The January 6 detention of Karim Massimov was announced on Saturday by KNB, the National Security Committee that he had headed until Wednesday, when he was fired by the president, Kassym-Jomart Tokayev.
The move suggests that street protests, which began over rising fuel prices, triggered a power struggle between Tokayev and his predecessor Nursultan Nazarbayev, the country’s long-serving first post-Soviet president.
The protests had been largely peaceful but suddenly turned violent on Wednesday when armed men attacked security forces and stormed government buildings in the commercial capital Almaty. On Friday, Tokayev claimed 20,000 “bandits” had been involved in the assault.

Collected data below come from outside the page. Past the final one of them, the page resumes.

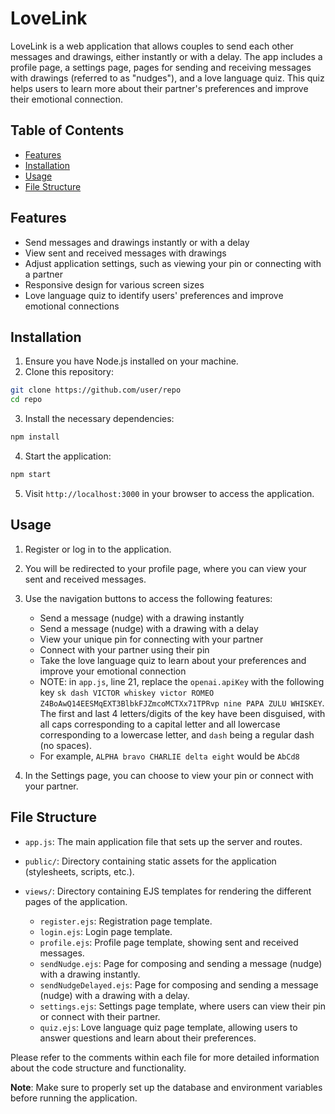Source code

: # LoveLink

LoveLink is a web application that allows couples to send each other messages and drawings, either instantly or with a delay. The app includes a profile page, a settings page, pages for sending and receiving messages with drawings (referred to as "nudges"), and a love language quiz. This quiz helps users to learn more about their partner's preferences and improve their emotional connection.

## Table of Contents

- [Features](#features)
- [Installation](#installation)
- [Usage](#usage)
- [File Structure](#file-structure)

## Features

- Send messages and drawings instantly or with a delay
- View sent and received messages with drawings
- Adjust application settings, such as viewing your pin or connecting with a partner
- Responsive design for various screen sizes
- Love language quiz to identify users' preferences and improve emotional connections

## Installation

1. Ensure you have Node.js installed on your machine.
2. Clone this repository:

```bash
git clone https://github.com/user/repo
cd repo
```

3. Install the necessary dependencies:

```bash
npm install
```

4. Start the application:

```bash
npm start
```

5. Visit `http://localhost:3000` in your browser to access the application.

## Usage

1. Register or log in to the application.
2. You will be redirected to your profile page, where you can view your sent and received messages.
3. Use the navigation buttons to access the following features:

   - Send a message (nudge) with a drawing instantly
   - Send a message (nudge) with a drawing with a delay
   - View your unique pin for connecting with your partner
   - Connect with your partner using their pin
   - Take the love language quiz to learn about your preferences and improve your emotional connection
   - NOTE: in `app.js`, line 21, replace the `openai.apiKey` with the following key `sk dash VICTOR whiskey victor ROMEO Z4BoAwQ14EESMqEXT3BlbkFJZmcoMCTXx71TPRvp nine PAPA ZULU WHISKEY`. The  first and last 4 letters/digits of the key have been disguised, with all caps corresponding to a capital letter and all lowercase corresponding to a lowercase letter, and `dash` being a regular dash (no spaces). 
   - For example, `ALPHA bravo CHARLIE delta eight` would be `AbCd8`

4. In the Settings page, you can choose to view your pin or connect with your partner.

## File Structure

- `app.js`: The main application file that sets up the server and routes.
- `public/`: Directory containing static assets for the application (stylesheets, scripts, etc.).
- `views/`: Directory containing EJS templates for rendering the different pages of the application.

   - `register.ejs`: Registration page template.
   - `login.ejs`: Login page template.
   - `profile.ejs`: Profile page template, showing sent and received messages.
   - `sendNudge.ejs`: Page for composing and sending a message (nudge) with a drawing instantly.
   - `sendNudgeDelayed.ejs`: Page for composing and sending a message (nudge) with a drawing with a delay.
   - `settings.ejs`: Settings page template, where users can view their pin or connect with their partner.
   - `quiz.ejs`: Love language quiz page template, allowing users to answer questions and learn about their preferences.

Please refer to the comments within each file for more detailed information about the code structure and functionality.

**Note**: Make sure to properly set up the database and environment variables before running the application.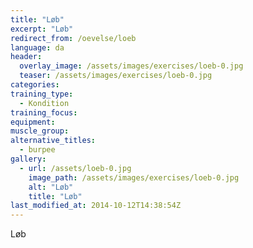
 ```yaml
---
title: "Løb"
excerpt: "Løb"
redirect_from: /oevelse/loeb
language: da
header:
  overlay_image: /assets/images/exercises/loeb-0.jpg
  teaser: /assets/images/exercises/loeb-0.jpg
categories:
training_type: 
  - Kondition
training_focus: 
equipment:
muscle_group:
alternative_titles:
  - burpee
gallery:
  - url: /assets/loeb-0.jpg
    image_path: /assets/images/exercises/loeb-0.jpg
    alt: "Løb"
    title: "Løb"
last_modified_at: 2014-10-12T14:38:54Z
---
```


Løb
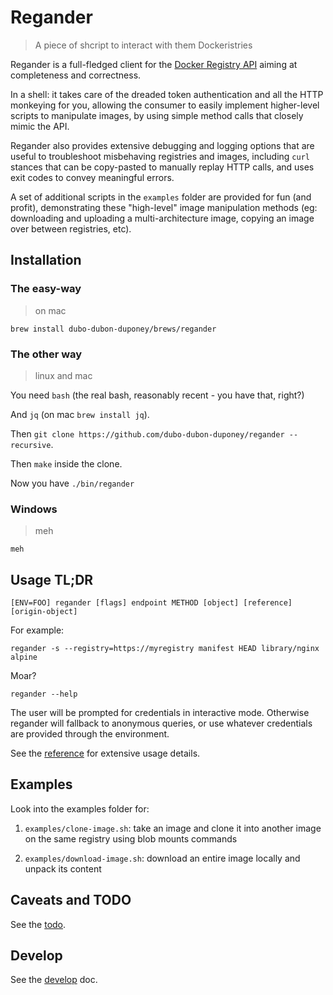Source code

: # Regander

> A piece of shcript to interact with them Dockeristries

Regander is a full-fledged client for the [Docker Registry API](https://docs.docker.com/registry/spec/api/) aiming at completeness and correctness.

In a shell: it takes care of the dreaded token authentication and all the HTTP monkeying for you, allowing the consumer 
to easily implement higher-level scripts to manipulate images, by using simple method calls that closely mimic the API.

Regander also provides extensive debugging and logging options that are useful to troubleshoot misbehaving registries and images,
including `curl` stances that can be copy-pasted to manually replay HTTP calls, and uses exit codes to convey meaningful errors.

A set of additional scripts in the `examples` folder are provided for fun (and profit), demonstrating
these "high-level" image manipulation methods (eg: downloading and uploading a multi-architecture image, 
copying an image over between registries, etc).

## Installation

### The easy-way

> on mac

`brew install dubo-dubon-duponey/brews/regander`

### The other way

> linux and mac

You need `bash` (the real bash, reasonably recent - you have that, right?)

And `jq` (on mac `brew install jq`).

Then `git clone https://github.com/dubo-dubon-duponey/regander --recursive`.

Then `make` inside the clone.

Now you have `./bin/regander`

### Windows

> meh

`meh`

## Usage TL;DR

```
[ENV=FOO] regander [flags] endpoint METHOD [object] [reference] [origin-object]
```

For example:

```
regander -s --registry=https://myregistry manifest HEAD library/nginx alpine
```

Moar?

```
regander --help
```

The user will be prompted for credentials in interactive mode.
Otherwise regander will fallback to anonymous queries, or use whatever credentials are provided through the environment.

See the [reference](REFERENCE.md) for extensive usage details.

## Examples

Look into the examples folder for:

1. `examples/clone-image.sh`: take an image and clone it into another image on the same registry using blob mounts commands

2. `examples/download-image.sh`: download an entire image locally and unpack its content

## Caveats and TODO

See the [todo](TODO.md).

## Develop

See the [develop](DEVELOP.md) doc.
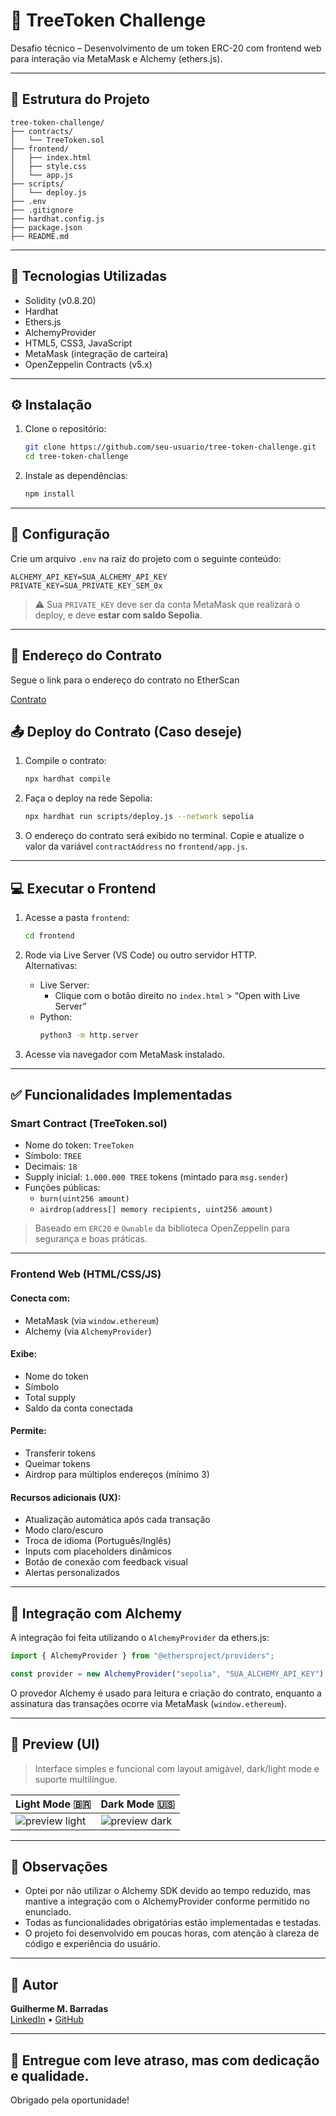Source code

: # 🌳 TreeToken Challenge

Desafio técnico – Desenvolvimento de um token ERC-20 com frontend web para interação via MetaMask e Alchemy (ethers.js).

---

## 📁 Estrutura do Projeto

```
tree-token-challenge/
├── contracts/
│   └── TreeToken.sol
├── frontend/
│   ├── index.html
│   ├── style.css
│   └── app.js
├── scripts/
│   └── deploy.js
├── .env
├── .gitignore
├── hardhat.config.js
├── package.json
├── README.md
```

---

## 🧱 Tecnologias Utilizadas

- Solidity (v0.8.20)
- Hardhat
- Ethers.js
- AlchemyProvider
- HTML5, CSS3, JavaScript
- MetaMask (integração de carteira)
- OpenZeppelin Contracts (v5.x)

---

## ⚙️ Instalação

1. Clone o repositório:
   ```bash
   git clone https://github.com/seu-usuario/tree-token-challenge.git
   cd tree-token-challenge
   ```

2. Instale as dependências:
   ```bash
   npm install
   ```

---

## 🔐 Configuração

Crie um arquivo `.env` na raiz do projeto com o seguinte conteúdo:

```env
ALCHEMY_API_KEY=SUA_ALCHEMY_API_KEY
PRIVATE_KEY=SUA_PRIVATE_KEY_SEM_0x
```

> ⚠️ Sua `PRIVATE_KEY` deve ser da conta MetaMask que realizará o deploy, e deve **estar com saldo Sepolia**.

---

## 📰 Endereço do Contrato

Segue o link para o endereço do contrato no EtherScan

[Contrato](https://sepolia.etherscan.io/address/0x260c26896fa05548b3daEdbDe67595A47b50a037)

## 📤 Deploy do Contrato (Caso deseje)

1. Compile o contrato:
   ```bash
   npx hardhat compile
   ```

2. Faça o deploy na rede Sepolia:
   ```bash
   npx hardhat run scripts/deploy.js --network sepolia
   ```

3. O endereço do contrato será exibido no terminal. Copie e atualize o valor da variável `contractAddress` no `frontend/app.js`.

---

## 💻 Executar o Frontend

1. Acesse a pasta `frontend`:

   ```bash
   cd frontend
   ```

2. Rode via Live Server (VS Code) ou outro servidor HTTP.  
   Alternativas:

   - Live Server:
     - Clique com o botão direito no `index.html` > “Open with Live Server”
   - Python:
     ```bash
     python3 -m http.server
     ```

3. Acesse via navegador com MetaMask instalado.

---

## ✅ Funcionalidades Implementadas

### Smart Contract (TreeToken.sol)

- Nome do token: `TreeToken`
- Símbolo: `TREE`
- Decimais: `18`
- Supply inicial: `1.000.000 TREE` tokens (mintado para `msg.sender`)
- Funções públicas:
  - `burn(uint256 amount)`
  - `airdrop(address[] memory recipients, uint256 amount)`

> Baseado em `ERC20` e `Ownable` da biblioteca OpenZeppelin para segurança e boas práticas.

---

### Frontend Web (HTML/CSS/JS)

#### Conecta com:
- MetaMask (via `window.ethereum`)
- Alchemy (via `AlchemyProvider`)

#### Exibe:
- Nome do token
- Símbolo
- Total supply
- Saldo da conta conectada

#### Permite:
- Transferir tokens
- Queimar tokens
- Airdrop para múltiplos endereços (mínimo 3)

#### Recursos adicionais (UX):
- Atualização automática após cada transação
- Modo claro/escuro
- Troca de idioma (Português/Inglês)
- Inputs com placeholders dinâmicos
- Botão de conexão com feedback visual
- Alertas personalizados
---

## 🔌 Integração com Alchemy

A integração foi feita utilizando o `AlchemyProvider` da ethers.js:

```js
import { AlchemyProvider } from "@ethersproject/providers";

const provider = new AlchemyProvider("sepolia", "SUA_ALCHEMY_API_KEY");
```

O provedor Alchemy é usado para leitura e criação do contrato, enquanto a assinatura das transações ocorre via MetaMask (`window.ethereum`).

---

## 📸 Preview (UI)

> Interface simples e funcional com layout amigável, dark/light mode e suporte multilíngue.

| Light Mode 🇧🇷 | Dark Mode 🇺🇸 |
|---------------|--------------|
| ![preview light](https://i.imgur.com/QeGiZKH.png) | ![preview dark](https://i.imgur.com/flgAwE4.png) |

---

## 📌 Observações

- Optei por não utilizar o Alchemy SDK devido ao tempo reduzido, mas mantive a integração com o AlchemyProvider conforme permitido no enunciado.
- Todas as funcionalidades obrigatórias estão implementadas e testadas.
- O projeto foi desenvolvido em poucas horas, com atenção à clareza de código e experiência do usuário.

---

## 🙌 Autor

**Guilherme M. Barradas**  
[LinkedIn](https://www.linkedin.com/in/guilherme-barradas-47781820b/) • [GitHub](https://github.com/GuiBarradas)

---

## 📅 Entregue com leve atraso, mas com dedicação e qualidade.

Obrigado pela oportunidade!
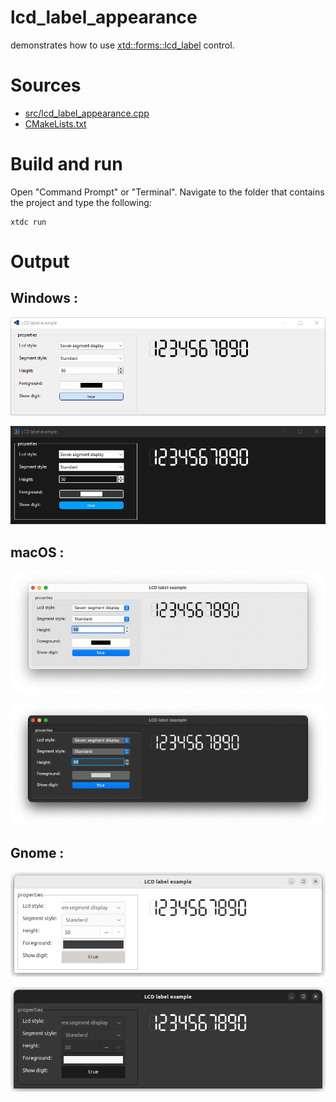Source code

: # lcd_label_appearance

demonstrates how to use [xtd::forms::lcd_label](../../../../src/xtd.forms/include/xtd/forms/lcd_label.h) control.

# Sources

* [src/lcd_label_appearance.cpp](src/lcd_label_appearance.cpp)
* [CMakeLists.txt](CMakeLists.txt)

# Build and run

Open "Command Prompt" or "Terminal". Navigate to the folder that contains the project and type the following:

```shell
xtdc run
```

# Output

## Windows :

![Screenshot](../../../../docs/pictures/examples/lcd_label_appearance_w.png)

![Screenshot](../../../../docs/pictures/examples/lcd_label_appearance_wd.png)

## macOS :

![Screenshot](../../../../docs/pictures/examples/lcd_label_appearance_m.png)

![Screenshot](../../../../docs/pictures/examples/lcd_label_appearance_md.png)

## Gnome :

![Screenshot](../../../../docs/pictures/examples/lcd_label_appearance_g.png)

![Screenshot](../../../../docs/pictures/examples/lcd_label_appearance_gd.png)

Massimov, a former prime minister, was a close ally of Nazarbayev, who stepped down in 2019 but had retained control of the powerful Kazakh security council until Wednesday, when Tokayev ousted him and assumed the role himself.
Tokayev then imposed a state of emergency, instructing security forces to shoot and kill without warning, and asking Russia for help restoring order.
“It is clear Tokayev realised Massimov was a serious threat to his authority insofar as sections of the KNB would not take instructions from Tokayev but only Nazarbayev and Massimov. That clearly could not continue,” said Simon Glancy, founder of Kazakhstan-based Strategic Solutions risk and compliance consulting firm.
“Massimov is a very strategic and cautious operator. In my view, he has probably been set up and blackmailed as part of the current internal power struggle,” he said.
KNB, said it opened an investigation into acts of treason on January 6, and detained Massimov and other people “on suspicion of committing this crime”, according to Interfax.
Glancy said initial secrecy around Massimov’s arrest “only underlines we are very far from knowing the full picture”.
Tokayev, a protégé of Nazarbayev, had been regarded as an interim figure, while the former president retained control of the security apparatus and a role as “father of the nation”.
Massimov in effect controlled the country and was rumoured to have kept Tokayev under surveillance. That changed on Wednesday when Tokayev took control of the security council.
The KNB said Massimov’s deputy Samat Abish, who is Nazarbayev’s nephew, remained in his position.
Nazarbayev and his close relatives have not been seen in public since late-December and had been rumoured to have fled the country. On Saturday, his press secretary Aidos Ukibay said on that the former president was in Kazakhstan and in contact with Tokayev.
Tokayev on Saturday told Vladimir Putin that the situation was stabilising, according to a statement on his official website.
He said the Russian president has backed his call for an online summit of the Collective Security Treaty Organization, which also includes Belarus, Armenia, Tajikistan and Kyrgyzstan. The Kremlin said a date for the summit was to be confirmed.
During the protests, phone and internet services were blocked across the country, payment systems suspended, Almaty airport closed and train services did not run.
The Russian foreign ministry said the situation was “changing gradually for the better”. Communication and infrastructure services including several payment systems were returning to normal.
Government buildings in Almaty, scene of some of the worst unrest, had been “purged of extremists,” it said. “Many militants were either eliminated or apprehended; they are now being identified.”
Kazakh authorities said the airport would remain closed to civil aviation until Tuesday.